• [WHAT THIS TASK INVOLVES]:
With all images omitted, write out the records word for word.
━━ RAW DATA ━━
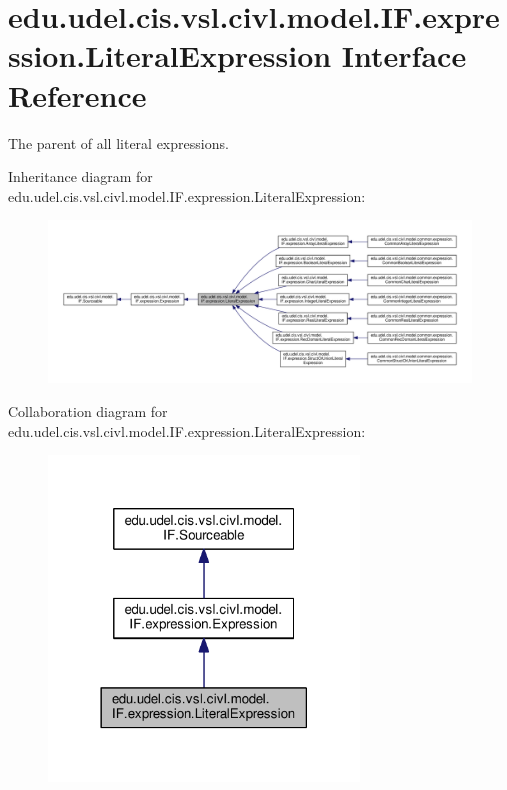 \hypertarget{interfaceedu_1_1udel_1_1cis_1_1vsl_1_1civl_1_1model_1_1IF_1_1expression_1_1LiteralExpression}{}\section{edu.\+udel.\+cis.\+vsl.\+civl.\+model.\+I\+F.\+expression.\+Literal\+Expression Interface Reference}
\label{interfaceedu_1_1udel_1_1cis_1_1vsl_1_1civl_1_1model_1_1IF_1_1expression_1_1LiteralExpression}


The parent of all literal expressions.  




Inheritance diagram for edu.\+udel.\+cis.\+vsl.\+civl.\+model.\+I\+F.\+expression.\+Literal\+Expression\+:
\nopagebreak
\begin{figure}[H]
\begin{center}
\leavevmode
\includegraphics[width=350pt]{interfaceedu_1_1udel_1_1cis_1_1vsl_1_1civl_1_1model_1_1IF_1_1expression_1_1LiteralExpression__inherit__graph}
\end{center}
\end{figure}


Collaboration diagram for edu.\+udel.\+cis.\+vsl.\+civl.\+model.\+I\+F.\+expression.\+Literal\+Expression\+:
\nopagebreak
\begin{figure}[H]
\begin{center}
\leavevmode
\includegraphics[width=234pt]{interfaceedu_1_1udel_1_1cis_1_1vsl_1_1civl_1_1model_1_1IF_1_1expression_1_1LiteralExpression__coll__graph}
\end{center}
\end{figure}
━━━
• [ANSWER TO THIS EXERCISE]:
 \hypertarget{interfaceedu_1_1udel_1_1cis_1_1vsl_1_1civl_1_1model_1_1IF_1_1expression_1_1LiteralExpression}{}\section{edu.\+udel.\+cis.\+vsl.\+civl.\+model.\+I\+F.\+expression.\+Literal\+Expression Interface Reference}
\label{interfaceedu_1_1udel_1_1cis_1_1vsl_1_1civl_1_1model_1_1IF_1_1expression_1_1LiteralExpression}


The parent of all literal expressions.  




Inheritance diagram for edu.\+udel.\+cis.\+vsl.\+civl.\+model.\+I\+F.\+expression.\+Literal\+Expression\+:
\nopagebreak
\begin{figure}[H]
\begin{center}
\leavevmode
\includegraphics[width=350pt]{interfaceedu_1_1udel_1_1cis_1_1vsl_1_1civl_1_1model_1_1IF_1_1expression_1_1LiteralExpression__inherit__graph}
\end{center}
\end{figure}


Collaboration diagram for edu.\+udel.\+cis.\+vsl.\+civl.\+model.\+I\+F.\+expression.\+Literal\+Expression\+:
\nopagebreak
\begin{figure}[H]
\begin{center}
\leavevmode
\includegraphics[width=234pt]{interfaceedu_1_1udel_1_1cis_1_1vsl_1_1civl_1_1model_1_1IF_1_1expression_1_1LiteralExpression__coll__graph}
\end{center}
\end{figure}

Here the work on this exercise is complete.